Your task —
Pictures stay out of the copy. Everything else in the records must be repeated exactly.

-------- Raw data

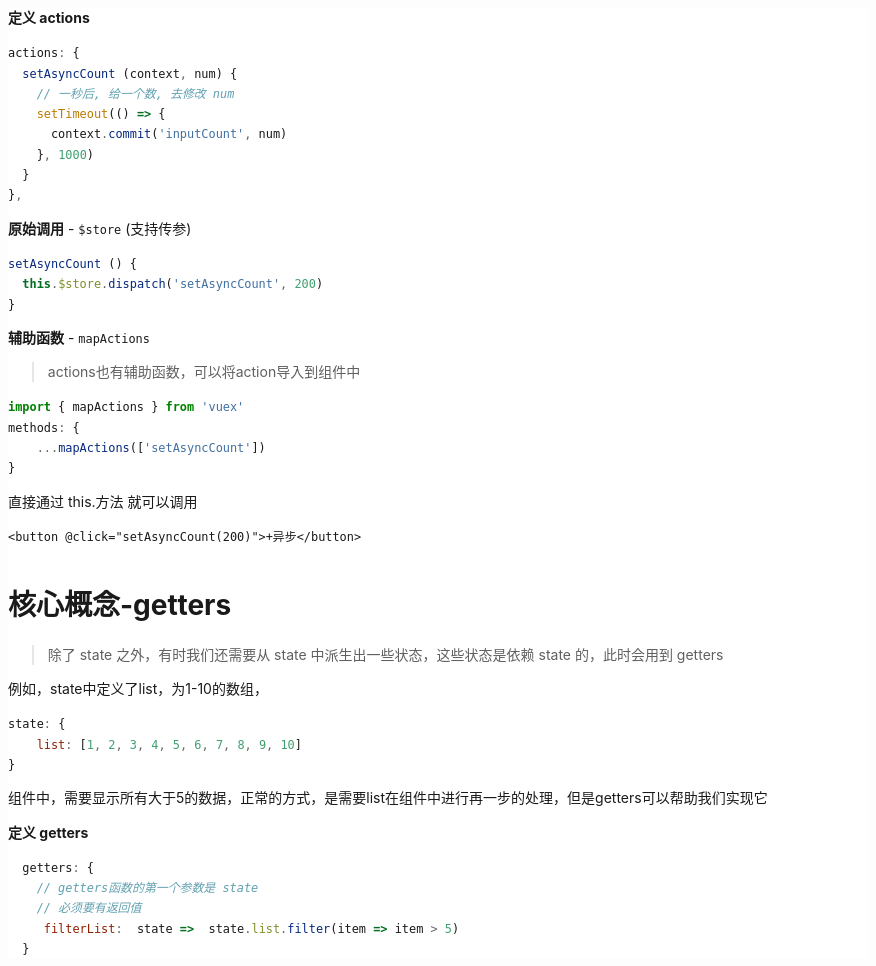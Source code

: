 **定义 actions**

```js
actions: {
  setAsyncCount (context, num) {
    // 一秒后, 给一个数, 去修改 num
    setTimeout(() => {
      context.commit('inputCount', num)
    }, 1000)
  }
},
```

**原始调用** - `$store` (支持传参)

```js
setAsyncCount () {
  this.$store.dispatch('setAsyncCount', 200)
}
```

**辅助函数** - `mapActions`

> actions也有辅助函数，可以将action导入到组件中

```js
import { mapActions } from 'vuex'
methods: {
    ...mapActions(['setAsyncCount'])
}
```

直接通过 this.方法 就可以调用

```vue
<button @click="setAsyncCount(200)">+异步</button>
```

# 核心概念-getters

> 除了 state 之外，有时我们还需要从 state 中派生出一些状态，这些状态是依赖 state 的，此时会用到 getters

例如，state中定义了list，为1-10的数组，

```js
state: {
    list: [1, 2, 3, 4, 5, 6, 7, 8, 9, 10]
}
```

组件中，需要显示所有大于5的数据，正常的方式，是需要list在组件中进行再一步的处理，但是getters可以帮助我们实现它

**定义 getters**

```js
  getters: {
    // getters函数的第一个参数是 state
    // 必须要有返回值
     filterList:  state =>  state.list.filter(item => item > 5)
  }
```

----------------

Result below —
Source code

: **定义 actions**

```js
actions: {
  setAsyncCount (context, num) {
    // 一秒后, 给一个数, 去修改 num
    setTimeout(() => {
      context.commit('inputCount', num)
    }, 1000)
  }
},
```

**原始调用** - `$store` (支持传参)

```js
setAsyncCount () {
  this.$store.dispatch('setAsyncCount', 200)
}
```

**辅助函数** - `mapActions`

> actions也有辅助函数，可以将action导入到组件中

```js
import { mapActions } from 'vuex'
methods: {
    ...mapActions(['setAsyncCount'])
}
```

直接通过 this.方法 就可以调用

```vue
<button @click="setAsyncCount(200)">+异步</button>
```

# 核心概念-getters

> 除了 state 之外，有时我们还需要从 state 中派生出一些状态，这些状态是依赖 state 的，此时会用到 getters

例如，state中定义了list，为1-10的数组，

```js
state: {
    list: [1, 2, 3, 4, 5, 6, 7, 8, 9, 10]
}
```

组件中，需要显示所有大于5的数据，正常的方式，是需要list在组件中进行再一步的处理，但是getters可以帮助我们实现它

**定义 getters**

```js
  getters: {
    // getters函数的第一个参数是 state
    // 必须要有返回值
     filterList:  state =>  state.list.filter(item => item > 5)
  }
```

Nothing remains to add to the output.